"""
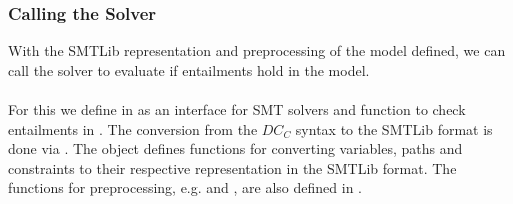 \subsubsection{Calling the Solver}
With the SMTLib representation and preprocessing
of the model defined, we can call the solver
to evaluate if entailments 
hold in the model.\\
\\
For this we define 
in  as an interface for SMT solvers
and function  to check entailments
in .
The conversion from the $DC_C$ syntax
to the SMTLib format is done via .
The object defines functions for converting variables, paths and constraints
to their respective representation in the SMTLib format.
The functions for preprocessing, e.g. 
and , are also
defined in .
"""
• [Exercise brief]:
Leaving out every picture, repeat the records above exactly as they stand.

• [Exercise solution]:
 \subsubsection{Calling the Solver}
With the SMTLib representation and preprocessing
of the model defined, we can call the solver
to evaluate if entailments 
hold in the model.\\
\\
For this we define 
in  as an interface for SMT solvers
and function  to check entailments
in .
The conversion from the $DC_C$ syntax
to the SMTLib format is done via .
The object defines functions for converting variables, paths and constraints
to their respective representation in the SMTLib format.
The functions for preprocessing, e.g. 
and , are also
defined in .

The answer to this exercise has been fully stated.